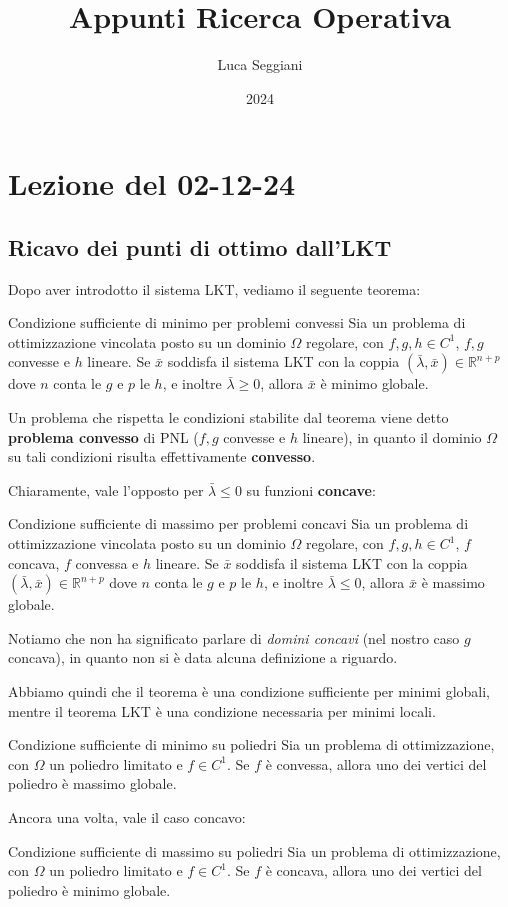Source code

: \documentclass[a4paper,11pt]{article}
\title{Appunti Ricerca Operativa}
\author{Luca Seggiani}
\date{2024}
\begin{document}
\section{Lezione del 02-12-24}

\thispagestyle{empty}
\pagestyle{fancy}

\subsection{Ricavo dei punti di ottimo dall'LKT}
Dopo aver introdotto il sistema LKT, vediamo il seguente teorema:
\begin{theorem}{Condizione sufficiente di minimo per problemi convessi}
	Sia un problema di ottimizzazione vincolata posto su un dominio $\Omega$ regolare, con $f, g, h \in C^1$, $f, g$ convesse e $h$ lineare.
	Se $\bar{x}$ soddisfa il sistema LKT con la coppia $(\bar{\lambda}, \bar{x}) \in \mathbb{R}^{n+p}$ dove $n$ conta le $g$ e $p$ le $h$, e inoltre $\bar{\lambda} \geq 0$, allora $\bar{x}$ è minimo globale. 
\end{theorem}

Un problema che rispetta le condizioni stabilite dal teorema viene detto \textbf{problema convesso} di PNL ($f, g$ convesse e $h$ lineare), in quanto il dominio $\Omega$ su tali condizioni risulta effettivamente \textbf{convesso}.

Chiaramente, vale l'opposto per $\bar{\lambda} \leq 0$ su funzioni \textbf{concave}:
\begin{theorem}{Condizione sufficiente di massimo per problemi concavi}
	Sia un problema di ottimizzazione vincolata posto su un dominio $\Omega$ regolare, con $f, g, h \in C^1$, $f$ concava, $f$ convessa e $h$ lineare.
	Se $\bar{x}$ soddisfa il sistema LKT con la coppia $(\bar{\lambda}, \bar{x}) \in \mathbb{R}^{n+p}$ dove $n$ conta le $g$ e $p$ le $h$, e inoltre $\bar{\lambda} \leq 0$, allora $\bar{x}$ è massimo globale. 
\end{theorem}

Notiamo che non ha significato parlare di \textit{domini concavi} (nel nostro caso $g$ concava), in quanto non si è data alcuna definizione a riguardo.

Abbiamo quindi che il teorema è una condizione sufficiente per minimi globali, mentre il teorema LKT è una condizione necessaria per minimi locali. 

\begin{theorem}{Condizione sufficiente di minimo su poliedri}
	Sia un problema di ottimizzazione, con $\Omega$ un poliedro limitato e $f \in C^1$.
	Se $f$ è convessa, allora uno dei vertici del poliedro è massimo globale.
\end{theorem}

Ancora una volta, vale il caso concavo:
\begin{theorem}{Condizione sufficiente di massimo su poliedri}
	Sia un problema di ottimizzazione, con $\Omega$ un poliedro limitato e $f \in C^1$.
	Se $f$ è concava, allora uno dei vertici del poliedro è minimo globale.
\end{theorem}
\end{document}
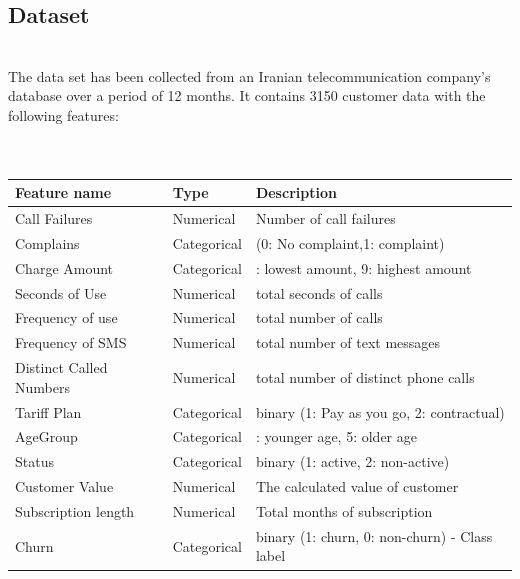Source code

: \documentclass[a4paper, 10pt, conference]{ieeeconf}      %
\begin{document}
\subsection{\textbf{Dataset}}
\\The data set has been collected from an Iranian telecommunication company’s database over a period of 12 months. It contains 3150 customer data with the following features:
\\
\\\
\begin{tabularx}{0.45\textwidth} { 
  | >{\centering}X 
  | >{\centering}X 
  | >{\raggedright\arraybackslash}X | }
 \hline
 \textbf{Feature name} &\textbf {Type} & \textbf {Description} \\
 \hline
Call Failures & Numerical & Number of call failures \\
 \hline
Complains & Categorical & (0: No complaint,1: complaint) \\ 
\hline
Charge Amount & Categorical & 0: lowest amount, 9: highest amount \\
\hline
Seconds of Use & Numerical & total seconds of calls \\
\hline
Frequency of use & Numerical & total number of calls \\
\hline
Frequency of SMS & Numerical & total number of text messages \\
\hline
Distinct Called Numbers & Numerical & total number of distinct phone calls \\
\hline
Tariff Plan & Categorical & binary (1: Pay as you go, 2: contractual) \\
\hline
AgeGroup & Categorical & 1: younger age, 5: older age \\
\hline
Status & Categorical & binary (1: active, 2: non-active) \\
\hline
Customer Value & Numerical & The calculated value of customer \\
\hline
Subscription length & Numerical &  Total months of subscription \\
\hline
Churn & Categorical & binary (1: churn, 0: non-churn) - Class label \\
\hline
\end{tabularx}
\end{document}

Problem to work on
Where a line of the data holds the word "convesse", copy that line.

Written solution
	Sia un problema di ottimizzazione vincolata posto su un dominio $\Omega$ regolare, con $f, g, h \in C^1$, $f, g$ convesse e $h$ lineare.
Un problema che rispetta le condizioni stabilite dal teorema viene detto \textbf{problema convesso} di PNL ($f, g$ convesse e $h$ lineare), in quanto il dominio $\Omega$ su tali condizioni risulta effettivamente \textbf{convesso}.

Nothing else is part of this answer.